[Exercise]:
Word for word, write out the entries that follow, omitting all pictures.

-------- Extracted data

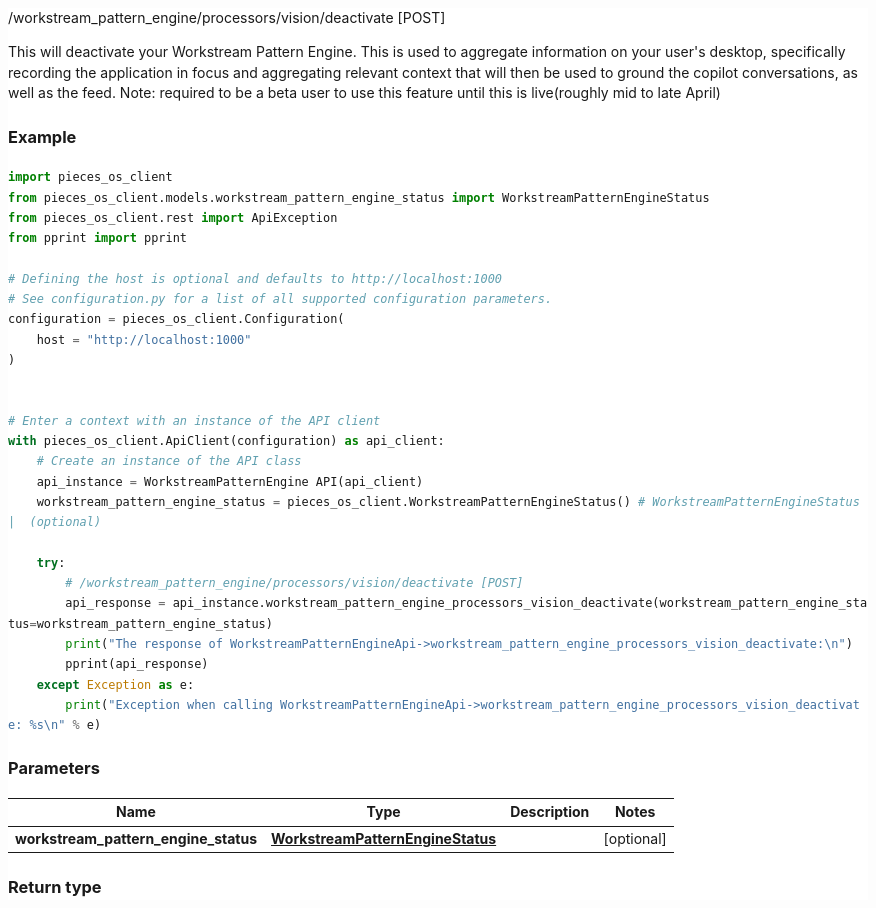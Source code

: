 /workstream_pattern_engine/processors/vision/deactivate [POST]

This will deactivate your Workstream Pattern Engine. This is used to aggregate information on your user's desktop, specifically recording the application in focus and aggregating relevant context that will then be used to ground the copilot conversations, as well as the feed.  Note: required to be a beta user to use this feature until this is live(roughly mid to late April)

### Example


```python
import pieces_os_client
from pieces_os_client.models.workstream_pattern_engine_status import WorkstreamPatternEngineStatus
from pieces_os_client.rest import ApiException
from pprint import pprint

# Defining the host is optional and defaults to http://localhost:1000
# See configuration.py for a list of all supported configuration parameters.
configuration = pieces_os_client.Configuration(
    host = "http://localhost:1000"
)


# Enter a context with an instance of the API client
with pieces_os_client.ApiClient(configuration) as api_client:
    # Create an instance of the API class
    api_instance = WorkstreamPatternEngine API(api_client)
    workstream_pattern_engine_status = pieces_os_client.WorkstreamPatternEngineStatus() # WorkstreamPatternEngineStatus |  (optional)

    try:
        # /workstream_pattern_engine/processors/vision/deactivate [POST]
        api_response = api_instance.workstream_pattern_engine_processors_vision_deactivate(workstream_pattern_engine_status=workstream_pattern_engine_status)
        print("The response of WorkstreamPatternEngineApi->workstream_pattern_engine_processors_vision_deactivate:\n")
        pprint(api_response)
    except Exception as e:
        print("Exception when calling WorkstreamPatternEngineApi->workstream_pattern_engine_processors_vision_deactivate: %s\n" % e)
```



### Parameters


Name | Type | Description  | Notes
------------- | ------------- | ------------- | -------------
 **workstream_pattern_engine_status** | [**WorkstreamPatternEngineStatus**](../models/WorkstreamPatternEngineStatus)|  | [optional] 

### Return type
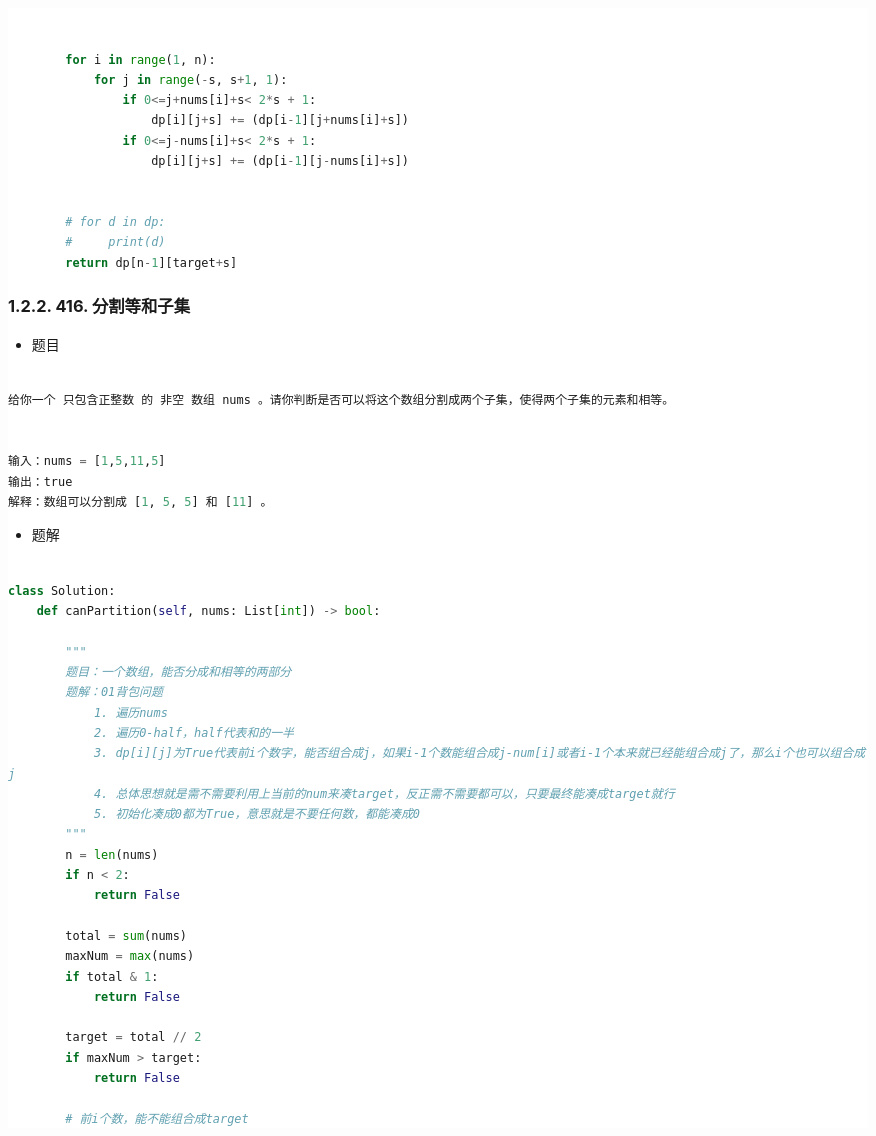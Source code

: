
 ```python


        for i in range(1, n):
            for j in range(-s, s+1, 1):
                if 0<=j+nums[i]+s< 2*s + 1:
                    dp[i][j+s] += (dp[i-1][j+nums[i]+s])
                if 0<=j-nums[i]+s< 2*s + 1:
                    dp[i][j+s] += (dp[i-1][j-nums[i]+s])


        # for d in dp:
        #     print(d)
        return dp[n-1][target+s]

```



### 1.2.2. 416. 分割等和子集

- 题目

```python

给你一个 只包含正整数 的 非空 数组 nums 。请你判断是否可以将这个数组分割成两个子集，使得两个子集的元素和相等。


输入：nums = [1,5,11,5]
输出：true
解释：数组可以分割成 [1, 5, 5] 和 [11] 。

```





- 题解


```python

class Solution:
    def canPartition(self, nums: List[int]) -> bool:

        """
        题目：一个数组，能否分成和相等的两部分
        题解：01背包问题
            1. 遍历nums
            2. 遍历0-half，half代表和的一半
            3. dp[i][j]为True代表前i个数字，能否组合成j，如果i-1个数能组合成j-num[i]或者i-1个本来就已经能组合成j了，那么i个也可以组合成j
            4. 总体思想就是需不需要利用上当前的num来凑target，反正需不需要都可以，只要最终能凑成target就行
            5. 初始化凑成0都为True，意思就是不要任何数，都能凑成0
        """
        n = len(nums)
        if n < 2:
            return False
        
        total = sum(nums)
        maxNum = max(nums)
        if total & 1:
            return False
        
        target = total // 2
        if maxNum > target:
            return False
        
        # 前i个数，能不能组合成target
```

----------------

[Completed task]:
Source code

: /workstream_pattern_engine/processors/vision/deactivate [POST]

This will deactivate your Workstream Pattern Engine. This is used to aggregate information on your user's desktop, specifically recording the application in focus and aggregating relevant context that will then be used to ground the copilot conversations, as well as the feed.  Note: required to be a beta user to use this feature until this is live(roughly mid to late April)

### Example


```python
import pieces_os_client
from pieces_os_client.models.workstream_pattern_engine_status import WorkstreamPatternEngineStatus
from pieces_os_client.rest import ApiException
from pprint import pprint

# Defining the host is optional and defaults to http://localhost:1000
# See configuration.py for a list of all supported configuration parameters.
configuration = pieces_os_client.Configuration(
    host = "http://localhost:1000"
)


# Enter a context with an instance of the API client
with pieces_os_client.ApiClient(configuration) as api_client:
    # Create an instance of the API class
    api_instance = WorkstreamPatternEngine API(api_client)
    workstream_pattern_engine_status = pieces_os_client.WorkstreamPatternEngineStatus() # WorkstreamPatternEngineStatus |  (optional)

    try:
        # /workstream_pattern_engine/processors/vision/deactivate [POST]
        api_response = api_instance.workstream_pattern_engine_processors_vision_deactivate(workstream_pattern_engine_status=workstream_pattern_engine_status)
        print("The response of WorkstreamPatternEngineApi->workstream_pattern_engine_processors_vision_deactivate:\n")
        pprint(api_response)
    except Exception as e:
        print("Exception when calling WorkstreamPatternEngineApi->workstream_pattern_engine_processors_vision_deactivate: %s\n" % e)
```



### Parameters


Name | Type | Description  | Notes
------------- | ------------- | ------------- | -------------
 **workstream_pattern_engine_status** | [**WorkstreamPatternEngineStatus**](../models/WorkstreamPatternEngineStatus)|  | [optional] 

### Return type
Source code

:
 ```python


        for i in range(1, n):
            for j in range(-s, s+1, 1):
                if 0<=j+nums[i]+s< 2*s + 1:
                    dp[i][j+s] += (dp[i-1][j+nums[i]+s])
                if 0<=j-nums[i]+s< 2*s + 1:
                    dp[i][j+s] += (dp[i-1][j-nums[i]+s])


        # for d in dp:
        #     print(d)
        return dp[n-1][target+s]

```



### 1.2.2. 416. 分割等和子集

- 题目

```python

给你一个 只包含正整数 的 非空 数组 nums 。请你判断是否可以将这个数组分割成两个子集，使得两个子集的元素和相等。


输入：nums = [1,5,11,5]
输出：true
解释：数组可以分割成 [1, 5, 5] 和 [11] 。

```





- 题解


```python

class Solution:
    def canPartition(self, nums: List[int]) -> bool:

        """
        题目：一个数组，能否分成和相等的两部分
        题解：01背包问题
            1. 遍历nums
            2. 遍历0-half，half代表和的一半
            3. dp[i][j]为True代表前i个数字，能否组合成j，如果i-1个数能组合成j-num[i]或者i-1个本来就已经能组合成j了，那么i个也可以组合成j
            4. 总体思想就是需不需要利用上当前的num来凑target，反正需不需要都可以，只要最终能凑成target就行
            5. 初始化凑成0都为True，意思就是不要任何数，都能凑成0
        """
        n = len(nums)
        if n < 2:
            return False
        
        total = sum(nums)
        maxNum = max(nums)
        if total & 1:
            return False
        
        target = total // 2
        if maxNum > target:
            return False
        
        # 前i个数，能不能组合成target
```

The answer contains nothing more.